I've not bothered trying to recover the format. If things are
mis-attributed, flame the people who are top posting.

Matthew Hagerty <mhagerty@voyager.net> types:
> Being written in assembly has nothing to do with what a program can
> do!  All programs, no matter what language they are written in are either
> compiled or interpreted down to "machine language" in order to be executed
> by the processor.

This is wrong. Interpreted programs aren't "interpreted down to
machine language". They may not even be "interpreted by machine
language", though at the bottom level that's what's going on. If the
distinction isn't clear to you, I'll be glad to explain further.

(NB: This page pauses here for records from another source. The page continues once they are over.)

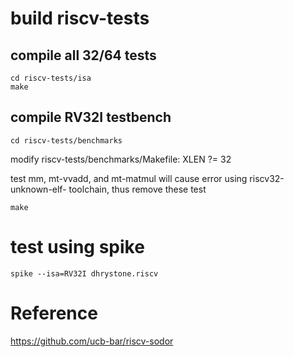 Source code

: # build riscv-tests

## compile all 32/64 tests

    cd riscv-tests/isa
    make

## compile RV32I testbench

    cd riscv-tests/benchmarks

modify riscv-tests/benchmarks/Makefile: XLEN ?= 32

test mm, mt-vvadd, and mt-matmul will cause error using riscv32-unknown-elf- toolchain, thus remove these test

    make

# test using spike

    spike --isa=RV32I dhrystone.riscv

# Reference

https://github.com/ucb-bar/riscv-sodor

> At 07:01 PM 8/1/2001 -0400, you wrote:
> >Not entirely true.  A hacker group recently completed the winux virus
> >that is capable of infecting both the Linux and Windows OSs.  It is a
> >proof of concept virus, and IIRC, it is written entirely in assembly -
> >meaning that theoretically, it can infect pretty much any ix86 based
> >OS.

Also wrong, so much so that I'm not sure where to start. Writing in
x86 assembly means the thing won't run on anything but x86
machines. Accessing OS functions will keep it from executing on
anything that provide that OS's API. In compiled languages, those
functions are normally provided by library functions or compilers
stubs. It's possible to write code to detect which platform you're
running on and use the appropriate APIs. The code will fail on any OS
that doesn't provide any of those APIs. In the Winux case, it'll fail
on BeOS, Solaris, or BSD without Linux emulation.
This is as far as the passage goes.